**ACTIVITY**:
Set down exactly the lines from the one containing "is added to" through the last line of the records below, both included, and nothing else.

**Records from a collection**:

Content starts

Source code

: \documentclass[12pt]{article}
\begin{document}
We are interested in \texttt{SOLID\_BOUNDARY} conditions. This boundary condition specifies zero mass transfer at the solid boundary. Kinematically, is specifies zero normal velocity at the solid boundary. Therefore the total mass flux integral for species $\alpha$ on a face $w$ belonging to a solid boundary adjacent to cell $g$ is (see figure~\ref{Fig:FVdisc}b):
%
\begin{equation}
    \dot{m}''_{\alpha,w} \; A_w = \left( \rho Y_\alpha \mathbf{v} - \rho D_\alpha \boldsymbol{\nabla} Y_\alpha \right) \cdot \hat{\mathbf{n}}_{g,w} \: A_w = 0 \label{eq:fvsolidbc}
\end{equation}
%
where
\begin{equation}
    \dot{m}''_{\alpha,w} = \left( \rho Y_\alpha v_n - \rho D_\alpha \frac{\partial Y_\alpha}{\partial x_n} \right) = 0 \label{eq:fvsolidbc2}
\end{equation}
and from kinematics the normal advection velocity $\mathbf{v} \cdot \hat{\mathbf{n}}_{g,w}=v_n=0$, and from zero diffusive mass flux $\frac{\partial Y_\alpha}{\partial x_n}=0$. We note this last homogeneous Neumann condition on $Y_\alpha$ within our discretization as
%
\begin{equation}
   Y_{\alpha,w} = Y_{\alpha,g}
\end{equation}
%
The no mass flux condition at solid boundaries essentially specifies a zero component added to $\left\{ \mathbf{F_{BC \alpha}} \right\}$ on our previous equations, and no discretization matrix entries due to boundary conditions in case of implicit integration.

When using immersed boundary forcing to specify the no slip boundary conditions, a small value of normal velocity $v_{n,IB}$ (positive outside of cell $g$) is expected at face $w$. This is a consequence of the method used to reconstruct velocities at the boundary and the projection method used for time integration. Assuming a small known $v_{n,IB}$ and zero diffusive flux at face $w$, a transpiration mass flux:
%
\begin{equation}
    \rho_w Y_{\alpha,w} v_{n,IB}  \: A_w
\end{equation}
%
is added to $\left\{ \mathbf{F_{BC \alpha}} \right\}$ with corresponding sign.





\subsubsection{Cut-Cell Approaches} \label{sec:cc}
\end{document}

Content ends

**TASK ANSWER**:
is added to $\left\{ \mathbf{F_{BC \alpha}} \right\}$ with corresponding sign.





\subsubsection{Cut-Cell Approaches} \label{sec:cc}
\end{document}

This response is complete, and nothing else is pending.